The power of bricks and mortar in a disruptive world

Eileen Halpin-Tarrant of Oberfeld Snowcap Realty talks about the bright future that innovative retailers are bringing to the marketplace

Eileen Halpin-Tarrant is president of client services, broker of record (Ontario), and managing broker (British Columbia) with Oberfeld Snowcap Realty, Brokerage.

What is Oberfeld Snowcap and what does it do?

Halpin-Tarrant: Oberfeld Snowcap is a national real estate advisory firm focusing primarily on retail real estate and tenant representation across Canada. Our core asset and product is our people and their knowledge and expertise. We are trusted advisers who bring a nuanced understanding of the retail landscape, which adds value for our clients.

Our client services include retail expansion and rollout strategies (such as market analysis, site selection, lease negotiation), along with portfolio evaluation, and restructuring services. We also offer landlord services; we are a full service brokerage firm, after all! We’re fortunate to have an experienced team focusing on enclosed malls, power centres, high streets, open air centres, lifestyle centres and mixed-use urban as well.

Ultimately, we think of ourselves as strategic partners with our clients, and we’ve been fortunate to work with many major retail brands since their inception.

We’re celebrating our 40th anniversary in business this year, and that sort of longevity is rare for any business. We’ve achieved this because the driving principle behind our success has been staying power. We are committed to the long-term success of our clients, the growth of our people, and the pursuit of industry insight and knowledge at the highest level.

Where are your offices located in Canada?

Halpin-Tarrant: We have a strong presence across the country with market intelligence from coast to coast, with offices in Montreal, Toronto, Calgary and Vancouver.

What is the retail landscape like in terms of vacancy?

Halpin-Tarrant: Real estate in Canada is not unlike other major developed markets in the world. Vacancy rates vary from market to market. Vacancies appear in overpriced real estate or real estate that exhibits some element of risk such as lower traffic or weak co-tenancy.

Big box retail remains vulnerable. Landlords reacted quickly and had back-fill options lined up for the large space Target left behind when they exited Canada. However, the demise of Sears has left many landlords searching once again for large format tenants.
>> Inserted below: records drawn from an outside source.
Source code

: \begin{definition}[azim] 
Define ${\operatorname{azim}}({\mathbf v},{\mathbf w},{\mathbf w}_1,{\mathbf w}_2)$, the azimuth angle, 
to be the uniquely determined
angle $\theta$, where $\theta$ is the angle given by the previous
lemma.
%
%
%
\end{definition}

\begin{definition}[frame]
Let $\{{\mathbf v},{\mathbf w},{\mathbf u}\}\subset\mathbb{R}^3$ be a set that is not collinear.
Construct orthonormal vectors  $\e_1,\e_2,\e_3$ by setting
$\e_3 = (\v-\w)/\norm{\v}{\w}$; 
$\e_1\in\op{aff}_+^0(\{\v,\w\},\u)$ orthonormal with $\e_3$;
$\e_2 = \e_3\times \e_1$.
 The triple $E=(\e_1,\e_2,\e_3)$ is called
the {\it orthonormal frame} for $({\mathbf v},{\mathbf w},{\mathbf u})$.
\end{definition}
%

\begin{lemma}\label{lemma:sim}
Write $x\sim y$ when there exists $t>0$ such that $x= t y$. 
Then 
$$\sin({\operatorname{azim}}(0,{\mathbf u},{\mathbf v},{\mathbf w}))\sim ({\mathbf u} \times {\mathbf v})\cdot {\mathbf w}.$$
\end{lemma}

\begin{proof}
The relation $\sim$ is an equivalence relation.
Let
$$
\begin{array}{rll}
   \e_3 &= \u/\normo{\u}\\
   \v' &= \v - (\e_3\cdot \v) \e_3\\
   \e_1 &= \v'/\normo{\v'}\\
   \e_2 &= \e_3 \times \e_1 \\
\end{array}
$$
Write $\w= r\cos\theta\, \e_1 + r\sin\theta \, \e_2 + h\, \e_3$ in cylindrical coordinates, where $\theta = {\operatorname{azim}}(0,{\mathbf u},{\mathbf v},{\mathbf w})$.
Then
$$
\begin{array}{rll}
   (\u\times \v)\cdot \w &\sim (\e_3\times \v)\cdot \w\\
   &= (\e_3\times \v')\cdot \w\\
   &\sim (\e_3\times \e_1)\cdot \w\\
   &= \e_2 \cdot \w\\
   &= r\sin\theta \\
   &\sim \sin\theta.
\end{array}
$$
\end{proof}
The problem is that many big-box tenants are either downsizing or rolling back growth targets because the occupancy costs of these large spaces no longer work for them.

Recently it’s been experiential, food and beverage, and service-based retail that has stepped up to fill the gaps left by these large format vacancies. However, landlords are running out of options and are turning to either non-retail options or redevelopment in the absence of available tenants.

Many retailers who are looking to grow are being more selective these days. They don’t need to add risk to their portfolio unless the deal is accretive to their business plan. Alternatively, we continue to see a strong demand for retail space in smaller formats, and especially in the food and beverage and service categories.

What are some of the key trends you’re seeing in the retail industry?

Halpin-Tarrant: This year, I’m celebrating my 35th year in the industry (started when I was a mere child!). Suffice to say, I’ve lived through a lot of change and have seen many retail trends (and unfortunately retailers) come and go.

I think we’re living in a time unlike any other I’ve witnessed. It’s common to say that real estate is cyclical and that has historically held true in the retail sector as well. These days, we are continually finding ourselves in uncharted territory as online shopping and digital enhancements to the retail sector are disrupting the status quo.

As consumers, we’re more informed on products and pricing than ever, and now we’re seeing ethical consumerism take centre stage as sustainability is at the forefront of many shopping decisions. Retailers who are thriving in this new environment are continually innovating to provide a consumer experience that matches the values of their customer. Landlords are seeing less fashion in their merchandising mix and more restaurants/entertainment concepts. It’s all about dwell time. How can they captivate that customer and entice them to spend more time in the shopping centre?

Pop up retail is here to stay. As more e-tailers test their product offline, the need for pop-up retail will continue to grow. The term ‘showroom’ space is being adopted by many e-tailers looking to add to their customer experience and touch points. We have many clients who have found success with pop-up stores in that they have since signed on for longer term leases as they believe in the power of bricks and mortar.

What’s your sense of how well the retail sector will do this year?

Halpin-Tarrant: We will always experience vulnerability in the marketplace. Consolidation will continue as retailers adjust to the threat of online and category killers such as Amazon.

Landlords will continue to redevelop their properties to add density and cater towards a mixed-use offering.

An increasingly discerning consumer will continue to disrupt the market and both retailers and landlords who don’t adapt will get left behind.

With all this change comes opportunity, and we’re encouraged by the many first-to-market brands and innovative concepts across various sectors that are adding new players to the mix and presenting existing brands with new growth opportunities. Non-traditional retail and out-of-the-box thinking continues to create opportunities in spaces and places that previously was not there before.

These compelling retail experiences will drive growth, and we’re seeing demand for our services surge as retailers and landlords look to us for guidance in this evolving landscape. The future is bright for retail!